Onoue.Friberg: POMP PK/PD model for docetaxel, combining Onoue et al (2016)...
In DTAT: Dose Titration Algorithm Tuning
View source: R/Onoue.Friberg.R
Onoue.Friberg R Documentation
POMP PK/PD model for docetaxel, combining Onoue et al (2016) with Friberg et
al (2002)
Description
This function produces a POMP model combining docetaxel pharmacokinetics
(PK) drawn from Table 2 of Onoue et al (2016) with myelosuppression dynamics
drawn from Friberg et al (2002). This model enables simulation of
neutrophil-guided dose titration of docetaxel, as done in Norris (2017).
Usage
Onoue.Friberg(
N,
cycle.length.days = 21,
data = data.frame(time = c(seq(0, 1.95, 0.05), seq(2, cycle.length.days * 24, 1)), y =
NA),
delta.t = 0.1
)
Arguments
N
Size of simulated population.
cycle.length.days
Duration (in days) of chemotherapy cycle to be
simulated.
data
Passed through as the data argument of the pomp
constructor.
delta.t
Time-step (in hours) of pomp's euler plug-in.
Value
No value is returned; rather, the function sets global variables
in package environment DTAT::sim.
Author(s)
David C. Norris
References
Onoue H, Yano I, Tanaka A, Itohara K, Hanai A, Ishiguro H, et al.
Significant effect of age on docetaxel pharmacokinetics in Japanese
female breast cancer patients by using the population modeling approach.
Eur J Clin Pharmacol. 2016 Jun;72(6):703-10.
doi:10.1007/s00228-016-2031-3.
Friberg LE, Henningsson A, Maas H, Nguyen L, Karlsson MO. Model of
chemotherapy-induced myelosuppression with parameter consistency across
drugs. J Clin Oncol. 2002 Dec 15;20(24):4713-21.
doi:10.1200/JCO.2002.02.140.
Norris DC. Dose Titration Algorithm Tuning (DTAT) should supersede
‘the’ Maximum Tolerated Dose (MTD) in oncology dose-finding trials.

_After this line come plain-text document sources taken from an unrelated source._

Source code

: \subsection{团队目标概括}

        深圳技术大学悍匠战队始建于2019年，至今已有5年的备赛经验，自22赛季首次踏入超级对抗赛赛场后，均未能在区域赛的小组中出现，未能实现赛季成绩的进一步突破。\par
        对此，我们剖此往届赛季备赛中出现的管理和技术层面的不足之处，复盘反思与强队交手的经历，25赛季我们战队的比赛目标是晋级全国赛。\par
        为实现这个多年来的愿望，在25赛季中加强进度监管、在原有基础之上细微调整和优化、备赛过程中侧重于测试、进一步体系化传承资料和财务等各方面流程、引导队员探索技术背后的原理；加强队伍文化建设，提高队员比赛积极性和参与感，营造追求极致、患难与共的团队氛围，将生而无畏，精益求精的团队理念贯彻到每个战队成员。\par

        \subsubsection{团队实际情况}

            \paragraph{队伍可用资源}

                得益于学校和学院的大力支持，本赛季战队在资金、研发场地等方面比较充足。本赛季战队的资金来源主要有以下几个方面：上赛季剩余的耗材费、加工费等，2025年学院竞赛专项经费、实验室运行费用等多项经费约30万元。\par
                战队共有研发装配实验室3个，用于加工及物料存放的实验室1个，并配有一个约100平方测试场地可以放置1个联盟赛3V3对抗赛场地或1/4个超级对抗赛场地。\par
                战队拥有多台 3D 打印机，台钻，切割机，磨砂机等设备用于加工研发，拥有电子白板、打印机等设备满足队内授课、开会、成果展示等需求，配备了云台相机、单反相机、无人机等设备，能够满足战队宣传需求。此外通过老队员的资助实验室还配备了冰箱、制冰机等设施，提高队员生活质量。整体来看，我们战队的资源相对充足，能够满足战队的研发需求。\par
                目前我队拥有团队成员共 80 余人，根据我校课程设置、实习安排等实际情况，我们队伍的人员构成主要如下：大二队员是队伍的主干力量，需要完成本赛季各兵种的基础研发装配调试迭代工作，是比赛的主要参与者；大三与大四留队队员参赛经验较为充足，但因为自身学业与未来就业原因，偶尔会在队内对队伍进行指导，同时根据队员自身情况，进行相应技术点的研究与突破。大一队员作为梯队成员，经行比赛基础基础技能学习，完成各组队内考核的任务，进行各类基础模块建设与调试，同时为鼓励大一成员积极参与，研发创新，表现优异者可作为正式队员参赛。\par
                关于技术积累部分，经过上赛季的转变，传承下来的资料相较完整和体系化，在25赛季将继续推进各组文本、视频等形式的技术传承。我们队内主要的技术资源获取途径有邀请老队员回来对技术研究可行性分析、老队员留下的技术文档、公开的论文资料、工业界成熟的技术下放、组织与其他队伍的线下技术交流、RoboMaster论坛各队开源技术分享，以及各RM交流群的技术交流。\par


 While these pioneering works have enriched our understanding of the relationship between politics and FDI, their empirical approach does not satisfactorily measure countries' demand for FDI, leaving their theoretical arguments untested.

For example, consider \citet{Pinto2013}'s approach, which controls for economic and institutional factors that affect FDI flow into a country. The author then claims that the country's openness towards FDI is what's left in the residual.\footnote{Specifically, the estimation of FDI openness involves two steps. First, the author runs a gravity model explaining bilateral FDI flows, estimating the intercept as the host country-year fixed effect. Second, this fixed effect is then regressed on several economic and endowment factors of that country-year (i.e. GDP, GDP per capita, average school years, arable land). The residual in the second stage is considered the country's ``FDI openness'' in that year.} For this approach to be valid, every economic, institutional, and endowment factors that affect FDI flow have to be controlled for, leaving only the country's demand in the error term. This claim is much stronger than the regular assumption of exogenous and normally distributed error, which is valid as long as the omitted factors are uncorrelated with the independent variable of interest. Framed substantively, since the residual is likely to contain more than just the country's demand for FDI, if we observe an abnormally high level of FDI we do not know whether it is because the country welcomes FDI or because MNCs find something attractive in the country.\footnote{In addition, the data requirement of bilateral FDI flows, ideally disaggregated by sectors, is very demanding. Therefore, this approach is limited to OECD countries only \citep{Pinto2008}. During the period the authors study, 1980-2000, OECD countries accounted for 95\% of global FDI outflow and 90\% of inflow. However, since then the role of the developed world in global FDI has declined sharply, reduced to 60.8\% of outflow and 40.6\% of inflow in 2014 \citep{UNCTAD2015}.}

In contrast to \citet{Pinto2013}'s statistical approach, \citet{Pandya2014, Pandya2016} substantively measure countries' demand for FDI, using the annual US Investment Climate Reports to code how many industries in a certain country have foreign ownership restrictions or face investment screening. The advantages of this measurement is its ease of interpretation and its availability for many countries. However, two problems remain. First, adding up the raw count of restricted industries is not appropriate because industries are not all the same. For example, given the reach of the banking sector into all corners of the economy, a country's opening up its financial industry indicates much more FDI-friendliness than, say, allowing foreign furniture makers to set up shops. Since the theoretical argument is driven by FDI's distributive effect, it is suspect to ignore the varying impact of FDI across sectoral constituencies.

F1000Research. 2017;6:112. doi:10.12688/f1000research.10624.3.
https://f1000research.com/articles/6-112/v3
See Also
pomp, sim
Examples
# Reproduce the sim$pkpd model and sim$pop population from reference #3:
library(pomp)
Onoue.Friberg(N=25)
sim$pop # NB: this differs from pop of original paper...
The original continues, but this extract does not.